• WHAT IS BEING ASKED:
Of all the lines in these entries, count those that contain "瑟斯图斯喊道" and give only the total.

• INPUT RECORDS:
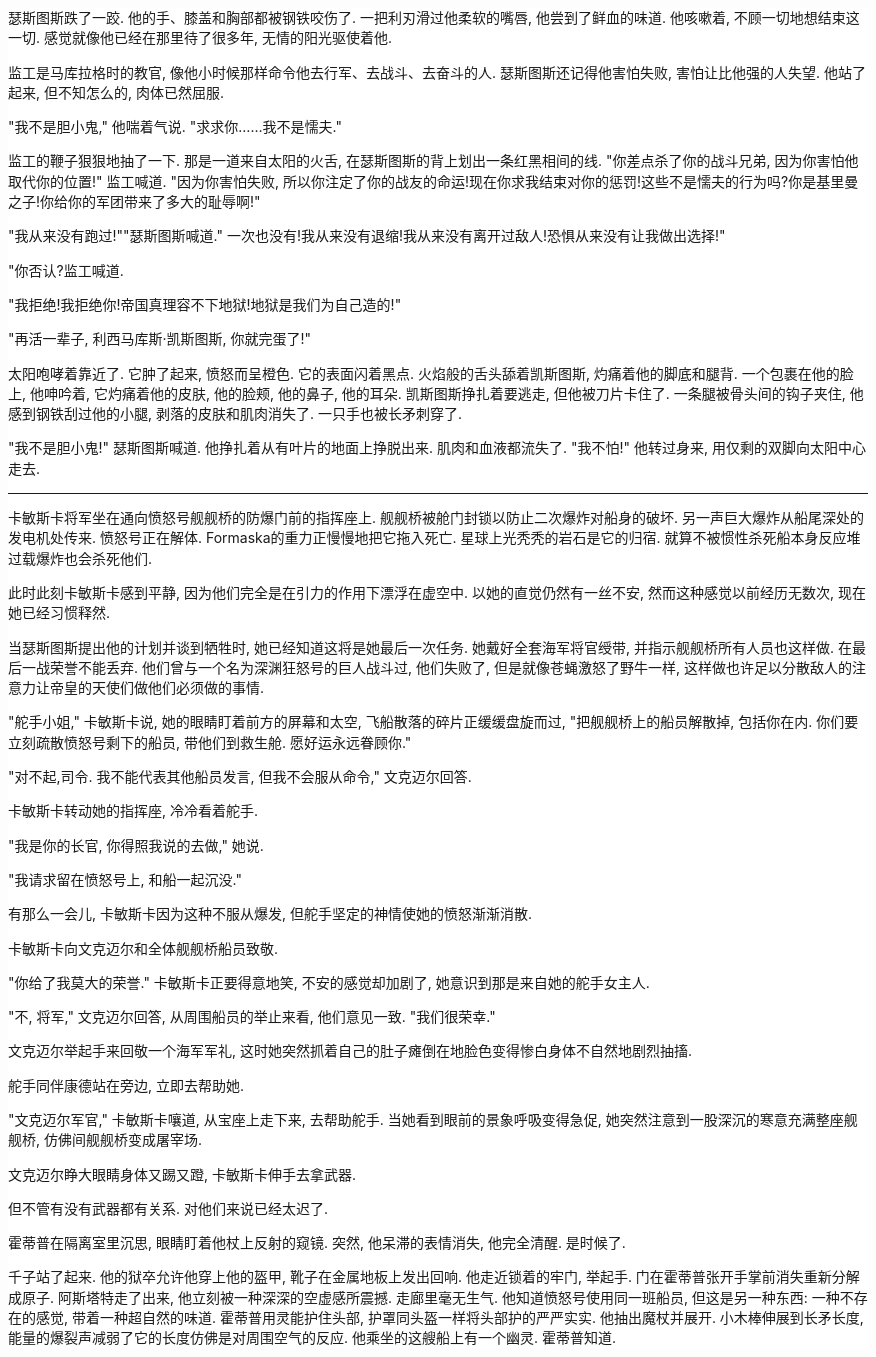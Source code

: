 瑟斯图斯跌了一跤. 他的手、膝盖和胸部都被钢铁咬伤了. 一把利刃滑过他柔软的嘴唇, 他尝到了鲜血的味道. 他咳嗽着, 不顾一切地想结束这一切. 感觉就像他已经在那里待了很多年, 无情的阳光驱使着他.

监工是马库拉格时的教官, 像他小时候那样命令他去行军、去战斗、去奋斗的人. 瑟斯图斯还记得他害怕失败, 害怕让比他强的人失望. 他站了起来, 但不知怎么的, 肉体已然屈服.

"我不是胆小鬼," 他喘着气说. "求求你……我不是懦夫."

监工的鞭子狠狠地抽了一下. 那是一道来自太阳的火舌, 在瑟斯图斯的背上划出一条红黑相间的线. "你差点杀了你的战斗兄弟, 因为你害怕他取代你的位置!" 监工喊道. "因为你害怕失败, 所以你注定了你的战友的命运!现在你求我结束对你的惩罚!这些不是懦夫的行为吗?你是基里曼之子!你给你的军团带来了多大的耻辱啊!"

"我从来没有跑过!""瑟斯图斯喊道." 一次也没有!我从来没有退缩!我从来没有离开过敌人!恐惧从来没有让我做出选择!"

"你否认?监工喊道.

"我拒绝!我拒绝你!帝国真理容不下地狱!地狱是我们为自己造的!"

"再活一辈子, 利西马库斯·凯斯图斯, 你就完蛋了!"

太阳咆哮着靠近了. 它肿了起来, 愤怒而呈橙色. 它的表面闪着黑点. 火焰般的舌头舔着凯斯图斯, 灼痛着他的脚底和腿背. 一个包裹在他的脸上, 他呻吟着, 它灼痛着他的皮肤, 他的脸颊, 他的鼻子, 他的耳朵. 凯斯图斯挣扎着要逃走, 但他被刀片卡住了. 一条腿被骨头间的钩子夹住, 他感到钢铁刮过他的小腿, 剥落的皮肤和肌肉消失了. 一只手也被长矛刺穿了.

"我不是胆小鬼!" 瑟斯图斯喊道. 他挣扎着从有叶片的地面上挣脱出来. 肌肉和血液都流失了. "我不怕!" 他转过身来, 用仅剩的双脚向太阳中心走去.

--------

卡敏斯卡将军坐在通向愤怒号舰舰桥的防爆门前的指挥座上. 舰舰桥被舱门封锁以防止二次爆炸对船身的破坏. 另一声巨大爆炸从船尾深处的发电机处传来. 愤怒号正在解体. Formaska的重力正慢慢地把它拖入死亡. 星球上光秃秃的岩石是它的归宿. 就算不被惯性杀死船本身反应堆过载爆炸也会杀死他们.

此时此刻卡敏斯卡感到平静, 因为他们完全是在引力的作用下漂浮在虚空中. 以她的直觉仍然有一丝不安, 然而这种感觉以前经历无数次, 现在她已经习惯释然.

当瑟斯图斯提出他的计划并谈到牺牲时, 她已经知道这将是她最后一次任务. 她戴好全套海军将官绶带, 并指示舰舰桥所有人员也这样做. 在最后一战荣誉不能丢弃. 他们曾与一个名为深渊狂怒号的巨人战斗过, 他们失败了, 但是就像苍蝇激怒了野牛一样, 这样做也许足以分散敌人的注意力让帝皇的天使们做他们必须做的事情.

"舵手小姐," 卡敏斯卡说, 她的眼睛盯着前方的屏幕和太空, 飞船散落的碎片正缓缓盘旋而过, "把舰舰桥上的船员解散掉, 包括你在内. 你们要立刻疏散愤怒号剩下的船员, 带他们到救生舱. 愿好运永远眷顾你."

"对不起,司令. 我不能代表其他船员发言, 但我不会服从命令," 文克迈尔回答.

卡敏斯卡转动她的指挥座, 冷冷看着舵手.

"我是你的长官, 你得照我说的去做," 她说.

"我请求留在愤怒号上, 和船一起沉没."

有那么一会儿, 卡敏斯卡因为这种不服从爆发, 但舵手坚定的神情使她的愤怒渐渐消散.

卡敏斯卡向文克迈尔和全体舰舰桥船员致敬.

"你给了我莫大的荣誉." 卡敏斯卡正要得意地笑, 不安的感觉却加剧了, 她意识到那是来自她的舵手女主人.

"不, 将军," 文克迈尔回答, 从周围船员的举止来看, 他们意见一致. "我们很荣幸."

文克迈尔举起手来回敬一个海军军礼, 这时她突然抓着自己的肚子瘫倒在地脸色变得惨白身体不自然地剧烈抽搐.

舵手同伴康德站在旁边, 立即去帮助她.

"文克迈尔军官," 卡敏斯卡嚷道, 从宝座上走下来, 去帮助舵手. 当她看到眼前的景象呼吸变得急促, 她突然注意到一股深沉的寒意充满整座舰舰桥, 仿佛间舰舰桥变成屠宰场.

文克迈尔睁大眼睛身体又踢又蹬, 卡敏斯卡伸手去拿武器.

但不管有没有武器都有关系. 对他们来说已经太迟了.

霍蒂普在隔离室里沉思, 眼睛盯着他杖上反射的窥镜. 突然, 他呆滞的表情消失, 他完全清醒. 是时候了.

千子站了起来. 他的狱卒允许他穿上他的盔甲, 靴子在金属地板上发出回响. 他走近锁着的牢门, 举起手. 门在霍蒂普张开手掌前消失重新分解成原子. 阿斯塔特走了出来, 他立刻被一种深深的空虚感所震撼. 走廊里毫无生气. 他知道愤怒号使用同一班船员, 但这是另一种东西: 一种不存在的感觉, 带着一种超自然的味道. 霍蒂普用灵能护住头部, 护罩同头盔一样将头部护的严严实实. 他抽出魔杖并展开. 小木棒伸展到长矛长度, 能量的爆裂声减弱了它的长度仿佛是对周围空气的反应. 他乘坐的这艘船上有一个幽灵. 霍蒂普知道.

• TASK RESULT:
2